Mesela bu kayyımlar 90’larda atansa, bu kadar bilgili olmazlardı. Bir kayyım Xanî’yi ne bilsindi? İki tane Necip Fazıl şiiriyle kendini yeterince nurlu nesil ferdi sayardı zaten. Ancak AKP ile birlikte Kürt kültürünün kurucu isimleri, simgeleri ve göstergeleri ehlileştirilmek istendi. Herhalde ilim ve irfan yuvası Mardin Artuklu Üniversitesi’nde bu girişime karşı verdiğim tek kişilik mücadelenin anlamı artık anlaşılıyordur. (Ey Xanî, nasıl da yalnızdım!) Etkilisi yetkilisi bir tarafa, tezsiz yüksek lisansa başvuranı bile üniversitenin karşısındaki Nezir’in kahvesinde nefretle bakardı bana. Hatta âlây-ı vâlâ ile başlatılan formasyonsuz öğretmenlik kursunda istenen 4 biner lirayı benden bilenler oldu!
Birçok yazı yazdım. İtiraz ettim. Olmakta olan ile olması gerekeni aklım yettiğince söylemeye çalıştım. Ama ne mümkün? Ucuz bir taşra ve hemşeri dayanışması ile karşılandı.

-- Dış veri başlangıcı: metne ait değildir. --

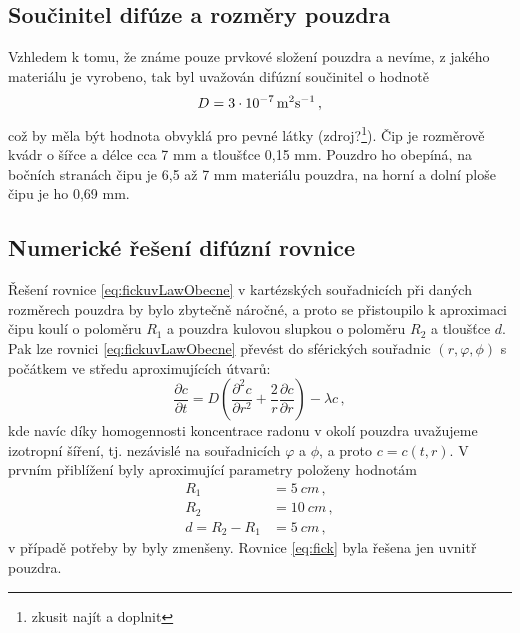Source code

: \documentclass[11pt,a4paper]{article}
\begin{document}
\subsection{Součinitel difúze a rozměry pouzdra}
Vzhledem k tomu, že známe pouze prvkové složení pouzdra a nevíme, z jakého materiálu je vyrobeno, tak byl uvažován difúzní součinitel o hodnotě
\begin{equation}
D=\SI[parse-numbers = false]{3\cdot 10^{-7}}{m^2s^{-1}}\,,
\end{equation}
což by měla být hodnota obvyklá pro pevné látky (zdroj?\footnote{zkusit najít a doplnit}). Čip je rozměrově kvádr o šířce a délce cca 7 mm a tloušťce 0,15 mm. Pouzdro ho obepíná, na bočních stranách čipu je 6,5 až 7 mm materiálu pouzdra, na horní a dolní ploše čipu je ho 0,69 mm. 

\subsection{Numerické řešení difúzní rovnice}\label{pol:aproximace}
Řešení rovnice \eqref{eq:fickuvLawObecne} v kartézských souřadnicích při daných rozměrech pouzdra by bylo zbytečně náročné, a proto se přistoupilo k aproximaci čipu koulí o poloměru $R_1$ a pouzdra kulovou slupkou o poloměru $R_2$ a tloušťce $d$. Pak lze rovnici \eqref{eq:fickuvLawObecne} převést do sférických souřadnic $(r, \varphi, \phi)$ s počátkem ve středu aproximujících útvarů:
\begin{equation}
\frac{\partial c}{\partial t}=D\left(\frac{\partial^2c}{\partial r^2}+\frac{2}{r}\frac{\partial c}{\partial r}\right)-\lambda c\,,\label{eq:fick}
\end{equation}
kde navíc díky homogennosti koncentrace radonu v okolí pouzdra uvažujeme izotropní šíření, tj. nezávislé na souřadnicích $\varphi$ a $\phi$, a proto $c=c(t,r)$. V prvním přiblížení byly aproximující parametry položeny hodnotám
\begin{align}
	R_1&=\SI{5}{cm}\,,\\
	R_2&=\SI{10}{cm}\,,\\
	d=R_2-R_1&=\SI{5}{cm}\,,
\end{align}
v případě potřeby by byly zmenšeny. Rovnice \eqref{eq:fick} byla řešena jen uvnitř pouzdra. 
\end{document}
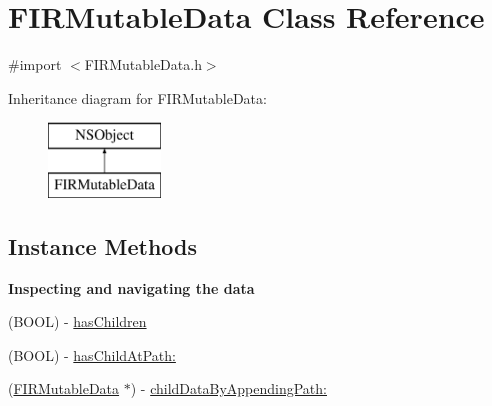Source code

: \hypertarget{interface_f_i_r_mutable_data}{}\section{F\+I\+R\+Mutable\+Data Class Reference}
\label{interface_f_i_r_mutable_data}


{\ttfamily \#import $<$F\+I\+R\+Mutable\+Data.\+h$>$}

Inheritance diagram for F\+I\+R\+Mutable\+Data\+:\begin{figure}[H]
\begin{center}
\leavevmode
\includegraphics[height=2.000000cm]{interface_f_i_r_mutable_data}
\end{center}
\end{figure}
\subsection*{Instance Methods}
\begin{Indent}{\bf Inspecting and navigating the data}\par
\begin{DoxyCompactItemize}
\item 
(B\+O\+O\+L) -\/ \hyperlink{interface_f_i_r_mutable_data_ad0f1c9128ab6343b99beffb20d83189f}{has\+Children}
\item 
(B\+O\+O\+L) -\/ \hyperlink{interface_f_i_r_mutable_data_ac653abad42d1327c099e48969a7978d7}{has\+Child\+At\+Path\+:}
\item 
(\hyperlink{interface_f_i_r_mutable_data}{F\+I\+R\+Mutable\+Data} $\ast$) -\/ \hyperlink{interface_f_i_r_mutable_data_a4ac67a2165ca92345b12cb4761eca460}{child\+Data\+By\+Appending\+Path\+:}
\end{DoxyCompactItemize}
\end{Indent}
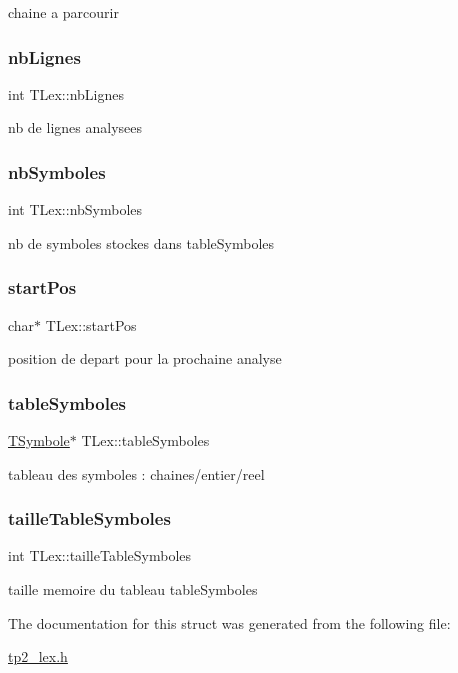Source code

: chaine a parcourir \mbox{\label{structTLex_a74499b75b25dc1bce1fb2f66af6ce1e2}} 
\subsubsection{\texorpdfstring{nb\+Lignes}{nbLignes}}
{\footnotesize\ttfamily int T\+Lex\+::nb\+Lignes}

nb de lignes analysees \mbox{\label{structTLex_a84d0d3a30f4b42f8db675f8cbb60373f}} 
\subsubsection{\texorpdfstring{nb\+Symboles}{nbSymboles}}
{\footnotesize\ttfamily int T\+Lex\+::nb\+Symboles}

nb de symboles stockes dans table\+Symboles \mbox{\label{structTLex_a1122e1ced17c2c07f7975b4f11110ad8}} 
\subsubsection{\texorpdfstring{start\+Pos}{startPos}}
{\footnotesize\ttfamily char$\ast$ T\+Lex\+::start\+Pos}

position de depart pour la prochaine analyse \mbox{\label{structTLex_a31a6c4fc0839643e3251a372ba7adf04}} 
\subsubsection{\texorpdfstring{table\+Symboles}{tableSymboles}}
{\footnotesize\ttfamily \hyperlink{structTSymbole}{T\+Symbole}$\ast$ T\+Lex\+::table\+Symboles}

tableau des symboles \+: chaines/entier/reel \mbox{\label{structTLex_abb50eca8f47fc2c73983a5909967e362}} 
\subsubsection{\texorpdfstring{taille\+Table\+Symboles}{tailleTableSymboles}}
{\footnotesize\ttfamily int T\+Lex\+::taille\+Table\+Symboles}

taille memoire du tableau table\+Symboles 

The documentation for this struct was generated from the following file\+:\begin{DoxyCompactItemize}
\item 
\hyperlink{tp2__lex_8h}{tp2\+\_\+lex.\+h}\end{DoxyCompactItemize}
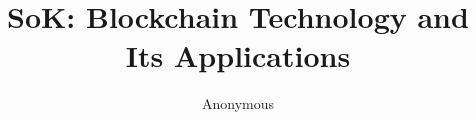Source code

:\documentclass[10pt, conference, compsocconf]{IEEEtran}
\begin{document}
\title{SoK: Blockchain Technology and Its Applications}
\author{Anonymous}
\maketitle



\IEEEpeerreviewmaketitle
\thispagestyle{plain}
\pagestyle{plain}














\nocite{*}

\end{document}

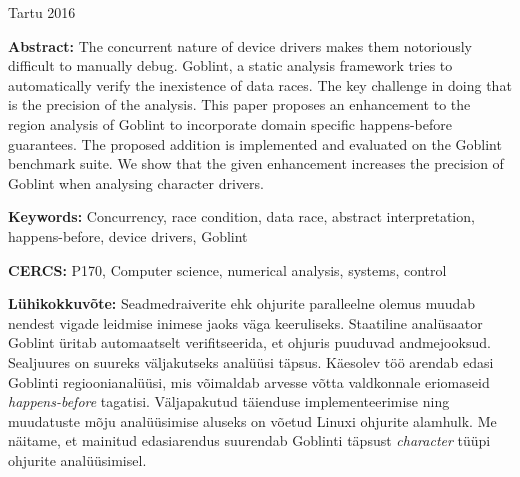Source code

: \documentclass{style/master-thesis}
\begin{document}
\vfill
\centerline{Tartu 2016}



\pagebreak

\noindent\textbf{\large \articleName}
\vspace*{3ex}
\begin{flushleft}
  \textbf{Abstract:} The concurrent nature of device drivers makes them notoriously difficult to manually debug.
  Goblint, a static analysis framework tries to automatically verify the inexistence of data races. 
  The key challenge in doing that is the precision of the analysis.
  This paper proposes an enhancement to the region analysis of Goblint to incorporate domain specific happens-before guarantees. 
  The proposed addition is implemented and evaluated on the Goblint benchmark suite.
  We show that the given enhancement increases the precision of Goblint when analysing character drivers.
\end{flushleft}


\vspace*{3ex}
\begin{flushleft}
  \textbf{Keywords:} Concurrency, race condition, data race, abstract interpretation, happens-before, device drivers, Goblint
\end{flushleft}
\vspace*{3ex}

\noindent\textbf{CERCS:} P170, Computer science, numerical analysis, systems, control

\vspace*{5ex}
\noindent\textbf{\large \articleNameEE}
\vspace*{3ex}

\begin{flushleft}
  \textbf{Lühikokkuvõte:} Seadmedraiverite ehk ohjurite paralleelne olemus muudab nendest vigade leidmise inimese jaoks väga keeruliseks.
  Staatiline analüsaator Goblint üritab automaatselt verifitseerida, et ohjuris puuduvad andmejooksud. Sealjuures on suureks väljakutseks analüüsi täpsus.
  Käesolev töö arendab edasi Goblinti regioonianalüüsi, mis võimaldab  arvesse võtta valdkonnale eriomaseid \textit{happens-before} tagatisi.
  Väljapakutud täienduse implementeerimise ning muudatuste mõju analüüsimise aluseks on võetud Linuxi ohjurite alamhulk.
  Me näitame, et mainitud edasiarendus suurendab Goblinti täpsust \textit{character} tüüpi ohjurite analüüsimisel.
\end{flushleft}
\vspace*{3ex}
\end{document}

Şöyle düşünüyordum: Kürtçe ve Kürt kültürü, resmiyetin çerçevesine alındığında kendisinden çok şey kaybedecekti. Ne diyordu Octavio Paz; her toplumun “gizli bütünleri” vardı, efendi o kodları çözünce teslim alırdı. Efendinin sofrasından kısmen nemalanmış muhafazakâr Kürt aydınları, Kürt kültürünün en önemli isim ve simgelerini sağcı bir bakışla ehlileştirmeye giriştiler. Buna göre Xanî de, Cizîrî de namazında niyazında tekke şeyhleriydi. Yahu öyle değil, bunlar saray şairi, bugün kaybettiğimiz muktedir bir geçmiş içinden sesleniyorlar dedim ama dinleyen kim?

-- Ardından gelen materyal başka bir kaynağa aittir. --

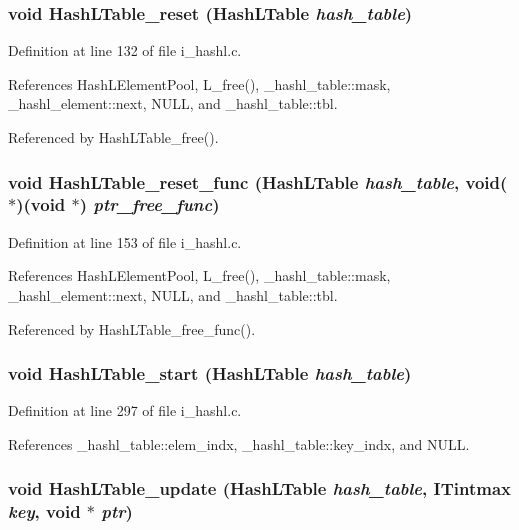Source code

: \subsubsection{\setlength{\rightskip}{0pt plus 5cm}void Hash\-LTable\_\-reset (\bf{Hash\-LTable} {\em hash\_\-table})}\label{i__hashl_8h_aaa44d3f5471ec352c95a534f5a46ebc}




Definition at line 132 of file i\_\-hashl.c.

References Hash\-LElement\-Pool, L\_\-free(), \_\-hashl\_\-table::mask, \_\-hashl\_\-element::next, NULL, and \_\-hashl\_\-table::tbl.

Referenced by Hash\-LTable\_\-free().
\subsubsection{\setlength{\rightskip}{0pt plus 5cm}void Hash\-LTable\_\-reset\_\-func (\bf{Hash\-LTable} {\em hash\_\-table}, void($\ast$)(void $\ast$) {\em ptr\_\-free\_\-func})}\label{i__hashl_8h_7be7973671be7e3ae2e03faaca4fad72}




Definition at line 153 of file i\_\-hashl.c.

References Hash\-LElement\-Pool, L\_\-free(), \_\-hashl\_\-table::mask, \_\-hashl\_\-element::next, NULL, and \_\-hashl\_\-table::tbl.

Referenced by Hash\-LTable\_\-free\_\-func().
\subsubsection{\setlength{\rightskip}{0pt plus 5cm}void Hash\-LTable\_\-start (\bf{Hash\-LTable} {\em hash\_\-table})}\label{i__hashl_8h_5315f1b571d35c6c9a785026de68f323}




Definition at line 297 of file i\_\-hashl.c.

References \_\-hashl\_\-table::elem\_\-indx, \_\-hashl\_\-table::key\_\-indx, and NULL.
\subsubsection{\setlength{\rightskip}{0pt plus 5cm}void Hash\-LTable\_\-update (\bf{Hash\-LTable} {\em hash\_\-table}, \bf{ITintmax} {\em key}, void $\ast$ {\em ptr})}\label{i__hashl_8h_adb190156103a5ed13ca98235c657385}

Devlet de Xanî’yi ehlileştirmeye, dünya edebiyatının en muhteşem eserlerinden olan “Mem û Zîn”ini “Kürtçe diye bir dil yoktur” diyen ve bir gram Kürtçe bilmeyen Namık Açıkgöz nam birine çevirterek girişti. “Kürtçe çeviri gerekiyorsa biz çeviririz” yani. Namık heval bu mesnevinin çevirisini büyük üstat Mehmet Emin Bozarslan’ın çevirisinden çalıp çırparak tamamladı. Bana A Haber’deki “Bi Sormak Lazım” programında (4 Ekim 2011) efendiyi arkasına almış bir yiğitlikle sunturlu küfürler eden Kemal Burkay’ın vatan topraklarına ayak bastığında önüne çektikleri masaya işte bu çeviriyi koymuşlardı. O da gayet tabii arif ve zarif bir şair olarak bu nimeti kutsamıştı.
Oysa Xanî teslim alınamaz. Xanî ehlileşmez. Xanî, ölümünün üzerinden 310 yıl geçmesine karşın, Kürtlerin dünyaya söyledikleri en güçlü sözleri söylemiş kişidir. Tam da bu elle yazdı o sözleri. Kayyım işte bu yüzden o eli kesti. Ehlileştiremedi çünkü.
Xanî’nin elini kesmek, bir mesaj değil, doğrudan bir saldırıdır. Vandallıktır. Kâr etmez, çünkü o el yazacaklarını çoktan yazdı. O yazılar bir ulusun ruhuna aktı, yerleşti, cümle oldu.
Xanî’nin o eli, bizi yüksek bir edebiyatın dehlizlerine çağırır. Zamanın tamamına seslenir. Bir dağa anlamış gözlerle bakar. Su ile konuşur, ateş ile arınır. Boyun eğmemeyi, ruhu aşk ve erdemle donatmayı öğütler. Onun eli, Bazîd Mîri’nin İshak Paşa Sarayı’nın inşasına tepki gösteren Osmanlı sultanına verdiği cevabı tekrar eder. Tarihin bir yerindedir. Şöyledir:
Sultan, Bazîd mîrine ültimatom gönderip sorar: “Sen nasıl benim mülküm üzerinde benimkinden daha ihtişamlı bir saray yaparsın?”
Mîr’in cevabı şöyledir: “Sen dünün yürüğüsün, bense bir Kürt mîriyim!”